Well, Christmas is over and you are probably left with a few more pounds around the waist and fewer in the bank.
It’s not always easy to recover from a period of spending but it can be done. Managing your finances just takes a bit of time and some determination!
Give your finances some attention now, and this will help you understand where your money is going and how it can best be stretched to cover everything on your wish list.
In the first article in this series on managing your finances, we look at getting to grips with your income. In the second article, we will look at getting a hold on your expenses.
In this first part, let’s start taking a look at your income
How much are you taking home each month? Are there employee benefit schemes on your payslip, which you do not need? Is your tax code correct? If you are self-employed or running your own company look at how much you are charging and whether you are working enough. Could you increase your income in any way?
1 If you are running a limited company the tax on dividends is far lower than on income and no national insurance is payable. Ask your accountant whether the balance is right for you. Also, if your spouse is a lower rate taxpayer than you, ask whether some of your dividends could be paid to him or her.
2 If you are self-employed, ask your accountant to calculate whether you would pay less tax as a limited company.
3 If you or your partner earn more than £50,000 and have children, you will have lost your child benefit payments this year. These were worth £20.30 a week for one child and £13.40 for each subsequent child. If your earnings are not far above the threshold there are lots of opportunities to claw back the benefit, by making pension contributions, taking childcare vouchers or even taking an extra week’s unpaid leave.
4 Are you eligible for any benefits? I am amazed by the number of young families I meet who can top up their income with working families’ tax credit. It’s easy to research and obtain a forecast.

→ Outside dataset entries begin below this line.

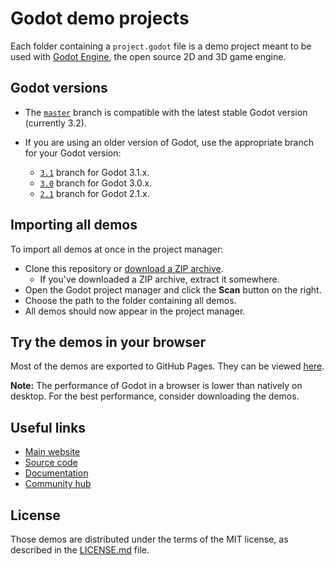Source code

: # Godot demo projects

Each folder containing a `project.godot` file is a demo project meant to
be used with [Godot Engine](https://godotengine.org), the open source
2D and 3D game engine.

## Godot versions

- The [`master`](https://github.com/godotengine/godot-demo-projects) branch is compatible with the latest stable Godot version (currently 3.2).
- If you are using an older version of Godot, use the appropriate branch for your Godot version:

  - [`3.1`](https://github.com/godotengine/godot-demo-projects/tree/3.1) branch
  for Godot 3.1.x.
  - [`3.0`](https://github.com/godotengine/godot-demo-projects/tree/3.0) branch
  for Godot 3.0.x.
  - [`2.1`](https://github.com/godotengine/godot-demo-projects/tree/2.1) branch
  for Godot 2.1.x.

## Importing all demos

To import all demos at once in the project manager:

- Clone this repository or [download a ZIP archive](https://github.com/godotengine/godot-demo-projects/archive/master.zip).
  - If you've downloaded a ZIP archive, extract it somewhere.
- Open the Godot project manager and click the **Scan** button on the right.
- Choose the path to the folder containing all demos.
- All demos should now appear in the project manager.

## Try the demos in your browser

Most of the demos are exported to GitHub Pages. They can be viewed
[here](https://godotengine.github.io/godot-demo-projects/).

**Note:** The performance of Godot in a browser is lower than natively on
desktop. For the best performance, consider downloading the demos.

## Useful links

- [Main website](https://godotengine.org)
- [Source code](https://github.com/godotengine/godot)
- [Documentation](http://docs.godotengine.org)
- [Community hub](https://godotengine.org/community)

## License

Those demos are distributed under the terms of the MIT license, as
described in the [LICENSE.md](LICENSE.md) file.

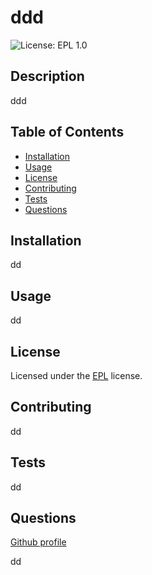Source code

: 
  # ddd

  ![License: EPL 1.0](https://img.shields.io/badge/License-EPL-red.svg)

  ## Description
  
  ddd

  ## Table of Contents

  - [Installation](#installation)
  - [Usage](#usage)
  - [License](#license)
  - [Contributing](#contributing)
  - [Tests](#tests)
  - [Questions](#questions)

  ## Installation

  dd 

  ## Usage

  dd   

  ## License

  Licensed under the [EPL](https://opensource.org/licenses/EPL-1.0) license.

  ## Contributing

  dd
  
  ## Tests

  dd
  
  ## Questions

  [Github profile](https://github.com/ddd)

  dd

  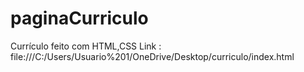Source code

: # paginaCurriculo
Currículo feito com HTML,CSS 
Link : file:///C:/Users/Usuario%201/OneDrive/Desktop/curriculo/index.html
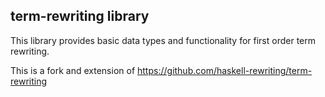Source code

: ## term-rewriting library

This library provides basic data types and functionality for first order
term rewriting.


This is a fork and extension of https://github.com/haskell-rewriting/term-rewriting

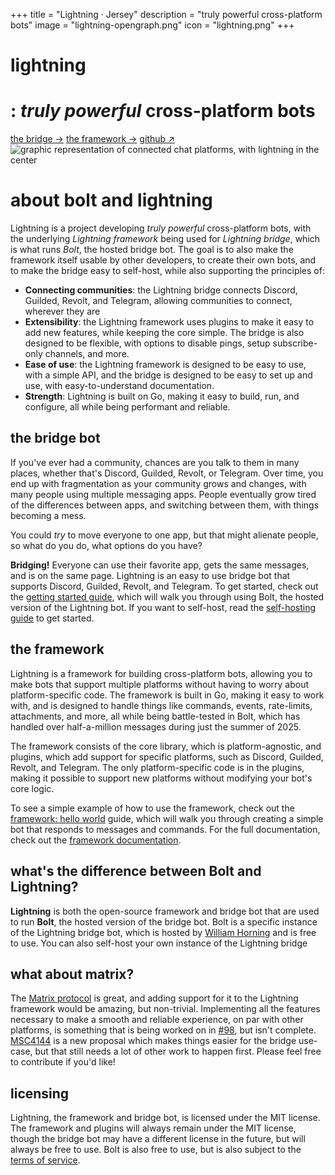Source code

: +++
title = "Lightning · Jersey"
description = "truly powerful cross-platform bots"
image = "lightning-opengraph.png"
icon = "lightning.png"
+++

<div class="hero"><div>

# lightning

# : *truly powerful* cross-platform bots

<span aria-label="button group">
<a class="primary button" href="/lightning/bridge">the bridge →</a>
<a class="button" href="/lightning/framework">the framework →</a>
<a class="button" href="https://github.com/williamhorning/lightning" target="_blank">github ↗</a>
</span></div><img alt="graphic representation of connected chat platforms, with lightning in the center" src="/assets/lightning.png"></div>

# about bolt and lightning

Lightning is a project developing *truly powerful* cross-platform bots, with
the underlying *Lightning framework* being used for *Lightning bridge*,
which is what runs *Bolt*, the hosted bridge bot. The goal is to also make the
framework itself usable by other developers, to create their own bots, and to
make the bridge easy to self-host, while also supporting the principles of:

- **Connecting communities**: the Lightning bridge connects Discord, Guilded,
Revolt, and Telegram, allowing communities to connect, wherever they are
- **Extensibility**: the Lightning framework uses plugins to make it easy to
add new features, while keeping the core simple. The bridge is also designed to
be flexible, with options to disable pings, setup subscribe-only channels, and
more.
- **Ease of use**: the Lightning framework is designed to be easy to use,
with a simple API, and the bridge is designed to be easy to set up and use,
with easy-to-understand documentation.
- **Strength**: Lightning is built on Go, making it easy to build, run, and
configure, all while being performant and reliable.

## the bridge bot

If you've ever had a community, chances are you talk to them in many places,
whether that's Discord, Guilded, Revolt, or Telegram. Over time, you end up
with fragmentation as your community grows and changes, with many people using
multiple messaging apps. People eventually grow tired of the differences
between apps, and switching between them, with things becoming a mess.

You could *try* to move everyone to one app, but that might alienate people, so
what do you do, what options do you have?

**Bridging!** Everyone can use their favorite app, gets the same messages, and
is on the same page. Lightning is an easy to use bridge bot that supports
Discord, Guilded, Revolt, and Telegram. To get started, check out the
[getting started guide](./bridge/users), which will walk you through using
Bolt, the hosted version of the Lightning bot. If you want to self-host, read
the [self-hosting guide](./bridge/hosting) to get started.

## the framework

Lightning is a framework for building cross-platform bots, allowing you to make
bots that support multiple platforms without having to worry about
platform-specific code. The framework is built in Go, making it easy to work
with, and is designed to handle things like commands, events, rate-limits,
attachments, and more, all while being battle-tested in Bolt, which has handled
over half-a-million messages during just the summer of 2025.

The framework consists of the core library, which is platform-agnostic, and
plugins, which add support for specific platforms, such as Discord, Guilded,
Revolt, and Telegram. The only platform-specific code is in the plugins, making
it possible to support new platforms without modifying your bot's core logic.

To see a simple example of how to use the framework, check out the
[framework: hello world](./framework/hello-world) guide, which will walk you
through creating a simple bot that responds to messages and commands. For the
full documentation, check out the [framework documentation](./framework).

## what's the difference between Bolt and Lightning?

**Lightning** is both the open-source framework and bridge bot that are used to
run **Bolt**, the hosted version of the bridge bot. Bolt is a specific instance
of the Lightning bridge bot, which is hosted by [William Horning](/) and is
free to use. You can also self-host your own instance of the Lightning bridge

## what about matrix?

The [Matrix protocol](https://matrix.org) is great, and adding support for it
to the Lightning framework would be amazing, but non-trivial. Implementing all
the features necessary to make a smooth and reliable experience, on par with
other platforms, is something that is being worked on in
[#98](https://github.com/williamhorning/lightning/pull/98), but isn't complete.
[MSC4144](https://github.com/matrix-org/matrix-spec-proposals/pull/4144) is a
new proposal which makes things easier for the bridge use-case, but that still
needs a lot of other work to happen first. Please feel free to contribute if
you'd like!

## licensing

Lightning, the framework and bridge bot, is licensed under the MIT license. The
framework and plugins will always remain under the MIT license, though the
bridge bot may have a different license in the future, but will always be free
to use. Bolt is also free to use, but is also subject to the
[terms of service](../bolt/legal).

Just go to www.hmrc.gov.uk/taxcredits/.
5 Are you getting the best returns on cash deposits? Find out what the interest rate is and then shop around. www.moneyfacts.co.uk lists all accounts. Another 1.5% a year on £20,000 is £300 a year.
6 If you are invested into funds, have a look at how they have performed and what charges you are paying. If you have an adviser they can do these reports for you. If not, you can look at www.trustnet.com. Squeezing better returns over a long period of time makes a real difference, as the growth on investments is compound.
7 And finally, is there anything you can sell? Ebay and Gumtree make this really easy, but your local paper and free-ads are where many local people still look for pieces of furniture and old bikes. Or take a bag of your unwanted stuff into a second-hand bookshop or clothes store to generate some instant cash.